Effective. Since the course ended, two of these guests came along to our Sunday morning church service (and one plans to come next week). One decided to follow Jesus Christ, while a few others have come away genuinely wrestling with the gods they love, and considering the cost of turning away from their idols and trusting in Jesus. Also, those of us who served together during LE had great times of prayer, fellowship and encouragement, and we drew closer together as a church family and in our personal relationships.



Here’s what we found excellent about running LE:

  1. The Bible content was fantastic. Each session included a 10-15 minute sermon from either Rico Tice (the favourite presenter for some), Barry Cooper and Nate Morgan Locke. Every phrase seemed carefully crafted to lay the foundations of a survey through the whole Bible, and showed how different threads and storylines tie together in the person and work of Jesus Christ. The final bible talk on Revelation 21 was stunning – tying up all the threads of the previous videos and stirring a longing to see the face of Jesus Christ and accept the invitation to His wedding feast. Another positive was that each video was accompanied by a short bible study on a different passage to the video sermon – these were very well-received. So over the 7 weeks we also studied Psalm 19, Romans 1:18-25, Luke 19:1-10 (Zacchaeus), Matthew 11:27-30 (Rest), Luke 15:14-32 (The Prodigal God), Acts 17:22-31 (Paul in Athens) and Matthew 22:2-14 (the Parable of the Wedding Feast).
  2. Jesus was presented not only as factual, but also as beautiful. Yes, the important facets of the gospel is communicated – salvation by grace through faith does come through, as well as substitutionary atonement (especially in Week 4 and 6 when discussing the Passover and the cross). But what LE did really well was identify with our longing for happiness, for fulfillment, freedom, life, rest and so on, and then present God in Christ as the most compelling solution for all these longings. Unlike other gospel presentations, Christ was presented as more than a band-aid or bridge, but as the centrepiece of all our hopes and dreams. Here’s an example from Nate in Week 3:“So, who is this offspring of Abraham, through whom God would bless all nations? Who’s the descendant who would solve the world’s problems? It’s Jesus Christ. He is the promise come true. He’s the one who said to all those who are exhausted by the demands of their gods… he says, “Come to me, all you who are weary and [heavy laden], and I will give you rest” (Matthew 11:28). He’s the one who says to those who are sick and tired of being minions, “[I’ve] not come to be served, but to serve.” (Mark 10:45). He’s the one who washed his disciples’ feet. He’s the one who gave his life for people of all nations. He’s the one of whom it was said, “The wages of sin is death, but the gift of God is eternal life in Christ Jesus our Lord.” (Romans 6:23) He is the Generous God.
  3. It was accessible to non-Christians. Everything was worded carefully to give support to our guests with no prior background to Christianity. Those guests engaged really positively with the films, with the discussions, and it was very easy to follow up into personal 1-to-1 conversations about the gospel. The handbooks had good explanatory notes and they didn’t need any prior experience with the bible to study it.
  4. As leaders, we were challenged to be honest and transparent ourselves. Time and time again I’d chat with fellow table leaders and share how because we were convicted of own idols during the week preparing for the study, we were then able to lead our discussion tables with openness and authenticity. Where it’s easier for a course like CE for leaders to be the “experts” and guests the “novice”, LE’s content convicted both leader and guest, and levelled the playing field. All of us were challenged to see how we need to repent and trust Christ, instead of all the other good things we find our security and comfort in.
  5. The videography was top-notch. The short films / parables were excellent aesthetically, and would have fit in seamlessly at a contemporary film festival. People appreciated the quality and slickness of each video. One leader remarked: “It’s good that the films were so well-made… often Christian videos aren’t very good quality.”
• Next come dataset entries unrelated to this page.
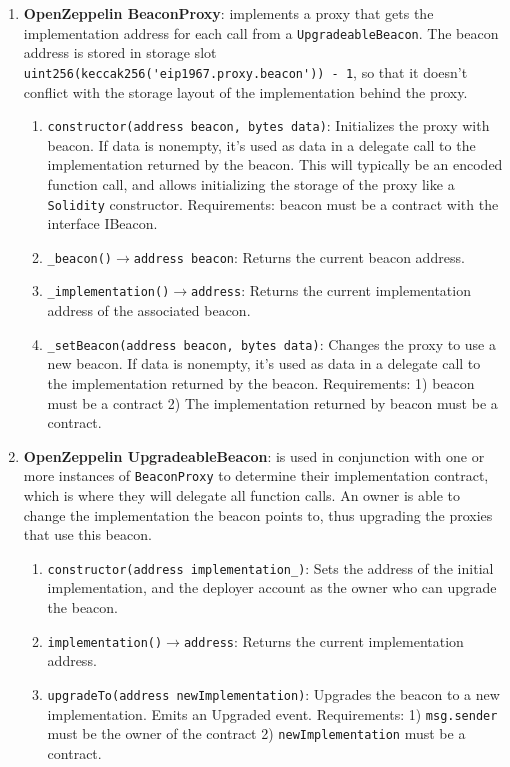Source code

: \begin{enumerate}
\item\textbf{OpenZeppelin BeaconProxy}: implements a proxy that gets the implementation address for each call from a \verb|UpgradeableBeacon|. The beacon address is stored in storage slot\\\verb|uint256(keccak256('eip1967.proxy.beacon')) - 1|, so that it doesn’t conflict with the storage layout of the implementation behind the proxy.
	\begin{enumerate}
	\item\verb|constructor(address beacon, bytes data)|: Initializes the proxy with beacon. If data is nonempty, it’s used as data in a delegate call to the implementation returned by the beacon. This will typically be an encoded function call, and allows initializing the storage of the proxy like a \verb|Solidity| constructor. Requirements: beacon must be a contract with the interface IBeacon.
	\item\verb|_beacon()|$\rightarrow$\verb|address beacon|: Returns the current beacon address.
	\item\verb|_implementation()|$\rightarrow$\verb|address|: Returns the current implementation address of the associated beacon.
	\item\verb|_setBeacon(address beacon, bytes data)|: Changes the proxy to use a new beacon. If data is nonempty, it’s used as data in a delegate call to the implementation returned by the beacon. Requirements: 1) beacon must be a contract 2) The implementation returned by beacon must be a contract.
	\end{enumerate}

\item\textbf{OpenZeppelin UpgradeableBeacon}: is used in conjunction with one or more instances of \verb|BeaconProxy| to determine their implementation contract, which is where they will delegate all function calls. An owner is able to change the implementation the beacon points to, thus upgrading the proxies that use this beacon.
	\begin{enumerate}
	\item\verb|constructor(address implementation_)|: Sets the address of the initial implementation, and the deployer account as the owner who can upgrade the beacon.
	\item\verb|implementation()|$\rightarrow$\verb|address|: Returns the current implementation address.
	\item\verb|upgradeTo(address newImplementation)|: Upgrades the beacon to a new implementation. Emits an Upgraded event. Requirements: 1) \verb|msg.sender| must be the owner of the contract 2) \verb|newImplementation| must be a contract.
	\end{enumerate}


\end{enumerate}
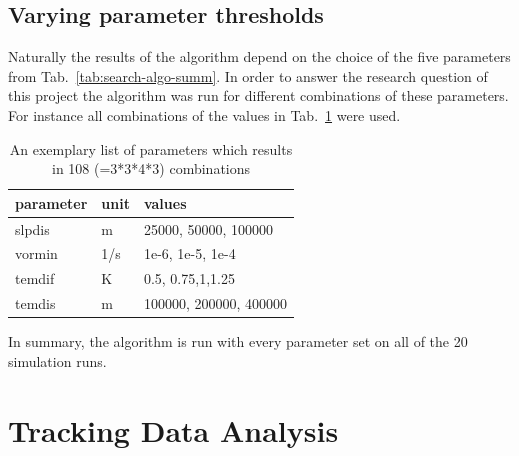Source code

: \subsection{Varying parameter thresholds}
Naturally the results of the algorithm depend on the choice of the five
parameters from Tab.~\ref{tab:search-algo-summ}. In order to answer the
research question of this project the algorithm was run for different
combinations of these parameters. For instance all combinations of the values
in Tab.~\ref{tab:param_combos} were used.

\begin{table}[ht]
	\centering
	\begin{tabular}{|l|l|l|}
		\hline
		\textbf{parameter} & \textbf{unit} & \textbf{values}        \\ \hline
		slpdis             & m             & 25000, 50000, 100000   \\
		vormin             & 1/s           & 1e-6, 1e-5, 1e-4       \\
		temdif             & K             & 0.5, 0.75,1,1.25       \\
		temdis             & m             & 100000, 200000, 400000 \\ \hline
	\end{tabular}
	\caption{An exemplary list of parameters which results in 108 (=3*3*4*3) combinations }
	\label{tab:param_combos}
\end{table}
In summary, the algorithm is run with every parameter set on all of the 20
simulation runs.

\section{Tracking Data Analysis}
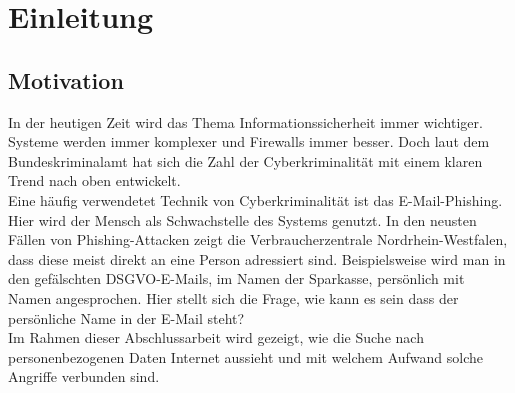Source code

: \chapter{Einleitung}
\label{cha:einleitung}


\section{Motivation}
\label {sec:Motivation}
In der heutigen Zeit wird das Thema Informationssicherheit immer wichtiger. Systeme werden immer komplexer und Firewalls immer besser.
Doch laut dem Bundeskriminalamt hat sich die Zahl der Cyberkriminalität mit einem klaren Trend nach oben entwickelt. \cite{Cyberkriminalitaet}\\
Eine häufig verwendetet Technik von Cyberkriminalität ist das E-Mail-Phishing. Hier wird der Mensch als Schwachstelle des Systems genutzt. In den neusten Fällen von Phishing-Attacken zeigt die Verbraucherzentrale Nordrhein-Westfalen, dass diese meist direkt an eine Person adressiert sind. Beispielsweise wird man in den gefälschten DSGVO-E-Mails, im Namen der Sparkasse, persönlich mit Namen angesprochen. \cite{VerbraucherzentraleNW} Hier stellt sich die Frage, wie kann es sein dass der persönliche Name in der E-Mail steht?\\
Im Rahmen dieser Abschlussarbeit wird gezeigt, wie die Suche nach personenbezogenen Daten Internet aussieht und mit welchem Aufwand solche Angriffe verbunden sind.

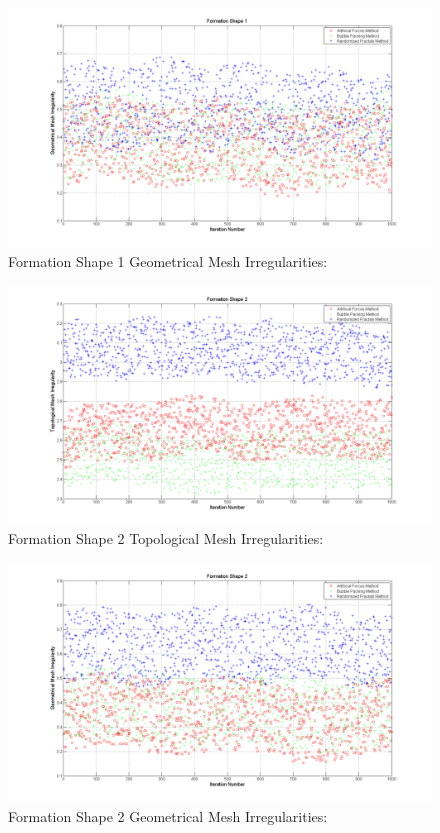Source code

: \begin{figure}[H]
\caption{Formation Shape 1 Geometrical Mesh Irregularities:}
\centerline{\includegraphics[scale = 0.45]{Geometrical_Irr_1}}
\end{figure} 	

\begin{figure}[H]
\caption{Formation Shape 2 Topological Mesh Irregularities:}
\centerline{\includegraphics[scale = 0.45]{Topological_Irr_2}}
\end{figure} 	
				
\begin{figure}[H]
\caption{Formation Shape 2 Geometrical Mesh Irregularities:}
\centerline{\includegraphics[scale = 0.45]{Geometrical_Irr_2}}
\end{figure} 	
		
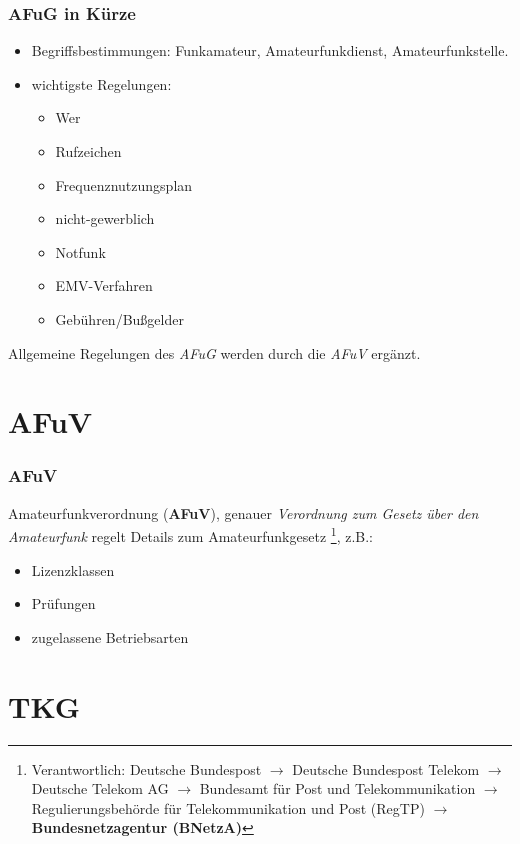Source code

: \begin{frame}
  \frametitle{AFuG in Kürze}

  \begin{itemize}
    \item Begriffsbestimmungen: Funkamateur, Amateurfunkdienst,
      Amateurfunkstelle.
    \item wichtigste Regelungen:
      \begin{itemize}
        \item Wer
        \item Rufzeichen
        \item Frequenznutzungsplan
        \item nicht-gewerblich
        \item Notfunk
        \item EMV-Verfahren
        \item Gebühren/Bußgelder
      \end{itemize}
  \end{itemize}

  Allgemeine Regelungen des \emph{AFuG} werden durch die \emph{AFuV} ergänzt.

\end{frame}

\section{AFuV}

\begin{frame}
  \frametitle{AFuV}

  Amateurfunkverordnung (\textbf{AFuV}), genauer \emph{Verordnung zum Gesetz
  über den Amateurfunk} regelt Details zum Amateurfunkgesetz
  \footnote{Verantwortlich: Deutsche Bundespost $\rightarrow$ Deutsche
  Bundespost Telekom $\rightarrow$ Deutsche Telekom AG $\rightarrow$
  Bundesamt für Post und Telekommunikation $\rightarrow$ Regulierungsbehörde
  für Telekommunikation und Post (RegTP) $\rightarrow$
  \textbf{Bundesnetzagentur (BNetzA)}}, z.B.:

  \begin{itemize}
    \item Lizenzklassen
    \item Prüfungen
    \item zugelassene Betriebsarten
  \end{itemize}

\end{frame}

\section{TKG}

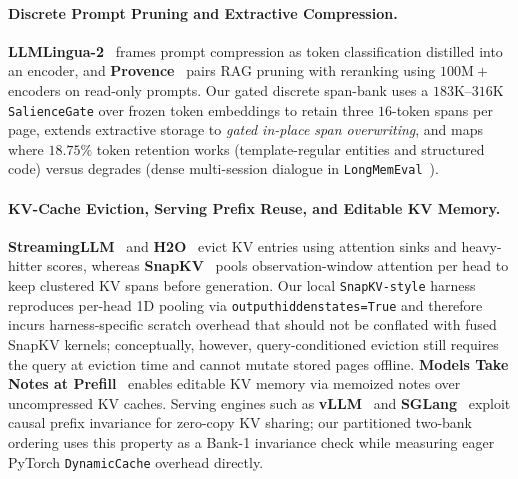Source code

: \documentclass[10pt]{article}
\renewcommand{\_}{\origunderscore\allowbreak}
\begin{document}
\paragraph{Discrete Prompt Pruning and Extractive Compression.}
\textbf{LLMLingua-2}~\citep{pan2024llmlingua2} frames prompt compression as token classification distilled into an encoder, and \textbf{Provence}~\citep{chirkova2025provence} pairs RAG pruning with reranking using $100\text{M}+$ encoders on read-only prompts. Our gated discrete span-bank uses a $183\text{K}$--$316\text{K}$ \texttt{SalienceGate} over frozen token embeddings to retain three $16$-token spans per page, extends extractive storage to \emph{gated in-place span overwriting}, and maps where $18.75\%$ token retention works (template-regular entities and structured code) versus degrades (dense multi-session dialogue in \texttt{LongMemEval}~\citep{wu2025longmemeval}).

\paragraph{KV-Cache Eviction, Serving Prefix Reuse, and Editable KV Memory.}
\textbf{StreamingLLM}~\citep{xiao2024streamingllm} and \textbf{H2O}~\citep{zhang2023h2o} evict KV entries using attention sinks and heavy-hitter scores, whereas \textbf{SnapKV}~\citep{li2024snapkv} pools observation-window attention per head to keep clustered KV spans before generation. Our local \texttt{SnapKV-style} harness reproduces per-head 1D pooling via \texttt{output\_hidden\_states=True} and therefore incurs harness-specific scratch overhead that should not be conflated with fused SnapKV kernels; conceptually, however, query-conditioned eviction still requires the query at eviction time and cannot mutate stored pages offline. \textbf{Models Take Notes at Prefill}~\citep{li2026notes} enables editable KV memory via memoized notes over uncompressed KV caches. Serving engines such as \textbf{vLLM}~\citep{kwon2023vllm} and \textbf{SGLang}~\citep{zheng2024sglang} exploit causal prefix invariance for zero-copy KV sharing; our partitioned two-bank ordering uses this property as a Bank-1 invariance check while measuring eager PyTorch \texttt{DynamicCache} overhead directly.
\end{document}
Here are a few things we found challenging about running LE:

  1. The story films received a mixed response. Although the six story films / parables connected very well with millennials and other younger guests, they were confusing or frustrating for other guests, and in particular older Christians. Sure, you could dismiss the criticism and argue that the films weren’t aimed at them. But it makes it harder to get buy-in from a multi-generational church family if the older half come away dismissing it as “airy-fairy” or “a bunch of gobbledy-gook”. Some videos were clearer and more effective than others: general consensus in our group was that clearest films were Week 4 (Lawn), Week 5 (Geisha) and Week 3 (Gold); while the most obscure/confusing films were Week 2 (Hotel) and Week 7 (Space). That being said, there was always lively discussion straight after the videos (even if it was people saying they didn’t like it!).
    (Update 13/3/17: Barry Cooper has kindly written a “cheat sheet” to help kick off the discussion following Film 1 –
  2. It’s more emotionally draining to lead LE. Because of how each week our idols are exposed and laid bare, for leaders it can be more draining to lead and run LE than other evangelism tools and methods. One of the strengths of evangelism tools like CE and LE is that you get to share the Word in the context of ongoing relationships. Because of the nature of the content, from Week 1 you are asking tough heart questions and trying to expose idols of the heart. That made for really awkward silences at some tables, and some exhausted people towards the end of the seven weeks. Consider that if/when you select leaders.
  3. The course seemed to elevate the story films above the Bible talks. Whether it was the constant cutting back to the story films during each sermon, or CE’s broader promotional and social media arm trying to sell these “six stories exploring our longing for more” as award winning, there’s this sense (whether deliberate or not) that the CE promo guys want the story films to be accepted and recognised, more than the bible content. The suggested timings in the leaders guide seemed to emphasis discussing the Film 1 set (the story/parables) more than Film 2. I think this is a shame, because what’s in Film 2 set (i.e. the bible talks) is so incredibly good. We found that leaders and guests really wanted to spend more time chatting about the bible talk. Sure, some of the stories were great discussion starters, but you don’t want them to overshadow the simple unfolding of the Bible’s One Story of redemption through Jesus.
  4. The “sin as idolatry” theme got tiring after awhile. Some weeks it would seem like you were discussing the same idols week after week. (e.g. “I struggle with ____ as an idol, I think God’s not generous if I don’t have it.” Next week: “I struggle with ____ as an idol, I feel like I’m not free because I don’t have it.” Next week: “I struggle with ____ as an idol, I feel like I’m not fulfilled when I don’t have it.”) One leader put it this way: “The 5 questions in the middle all hit at a very similar things (what are you worshipping). By week 6 I felt like we had exhausted the topic. It did however drive the point home.”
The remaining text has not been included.